The National Shooting Sports Foundation, meanwhile, said it would challenge Healey’s ban in court, arguing it hurt gun dealers and “made potential felons out of tens of thousands of law-abiding citizens.”

So we are reminded of a number of things in this report.  She (Ms. SJW Healey) is a moron.  “Accidental discharges,” discussed so pointedly here on the pages of this web site, result from people putting their fingers inside the trigger guard and pulling the trigger.  A machine manufacturer, i.e., gun maker, cannot be responsible for people intentionally pulling the trigger and then blaming the gun for discharging a round.  It’s what the machine is designed to do.  It would be like blaming a car for accelerating when you depress the gas pedal.  If it didn’t accelerate, the automobile maker would be responsible for loss of life due to failure of the car to respond to input by the driver.  Similarly, gun makers would be responsible for loss of life if they designed guns that didn’t shoot when the trigger was pulled.  The simple solution to this problem is to teach people not to pull the trigger if you don’t want the gun to shoot.  This was all put in simple terms that the idiot SJW can understand.

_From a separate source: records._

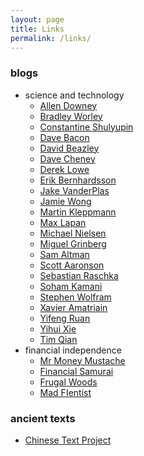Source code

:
 ```yaml
---
layout: page
title: Links
permalink: /links/
---
```


### blogs

* science and technology
    * [Allen Downey](http://allendowney.blogspot.com/)
    * [Bradley Worley](http://geekysuavo.github.io/about.html)
    * [Constantine Shulyupin](http://makelinux.net/)
    * [Dave Bacon](http://dabacon.org/)
    * [David Beazley](https://www.dabeaz.com/index.html)
    * [Dave Cheney](https://dave.cheney.net)
    * [Derek Lowe](http://blogs.sciencemag.org/pipeline/)
    * [Erik Bernhardsson](https://erikbern.com/)
    * [Jake VanderPlas](https://jakevdp.github.io/)
    * [Jamie Wong](http://jamie-wong.com/)
    * [Martin Kleppmann](https://martin.kleppmann.com/)
    * [Max Lapan](https://medium.com/@shmuma)
    * [Michael Nielsen][nielsen]
    * [Miguel Grinberg](https://blog.miguelgrinberg.com/index)
    * [Sam Altman](http://blog.samaltman.com)
    * [Scott Aaronson](https://www.scottaaronson.com/blog/)
    * [Sebastian Raschka](https://sebastianraschka.com/blog/index.html)
    * [Soham Kamani](https://www.sohamkamani.com/blog)
    * [Stephen Wolfram](https://blog.stephenwolfram.com/)
    * [Xavier Amatriain](https://medium.com/@xamat)
    * [Yifeng Ruan](http://www.ruanyifeng.com/blog/)
    * [Yihui Xie](https://yihui.name/en/about/)
    * [Tim Qian](https://blog.t9t.io/)
* financial independence
    * [Mr Money Mustache](http://www.mrmoneymustache.com)
    * [Financial Samurai](https://www.financialsamurai.com/)
    * [Frugal Woods](http://www.frugalwoods.com)
    * [Mad FIentist](https://www.madfientist.com/)

### ancient texts

* [Chinese Text Project](http://ctext.org/)


[nielsen]: http://michaelnielsen.org/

Second, she is a bully of the highest order.  She probably shoved other little girls around on the playground, and when she couldn’t do it to the boys, she talked other boys into doing her dirty work for her.  You see, she doesn’t really hate guns.  She wants her Lieutenant bullies to have them.  She just doesn’t want people she doesn’t like to have them.  She isn’t calling for disarming the police, just peaceable men and women who want to protect themselves.  Ms. SJW doesn’t want people to be able to protect themselves.  She wants to be head bully, meaning that people have to come to her for protection.  She is a bitch.

Finally (and there are actually many more lessons from this sad affair), people like this will be bullies until someone punches back, very hard.  If Glock or Remington kowtow to this bitch, they deserve everything they get.  Seriously,  I will have completely lost respect for any company that cooperates with this bully, and I’ll never do business with any of them, ever again.  Gun manufacturers will find that there is a high cost associated with complying this communists like this.  I suspect that the cost will be more than they can bear.

Note to Remington and Glock.  Do not comply.  Tell her to go to hell.  And ditto that for any other gun manufacturer she tries to tackle.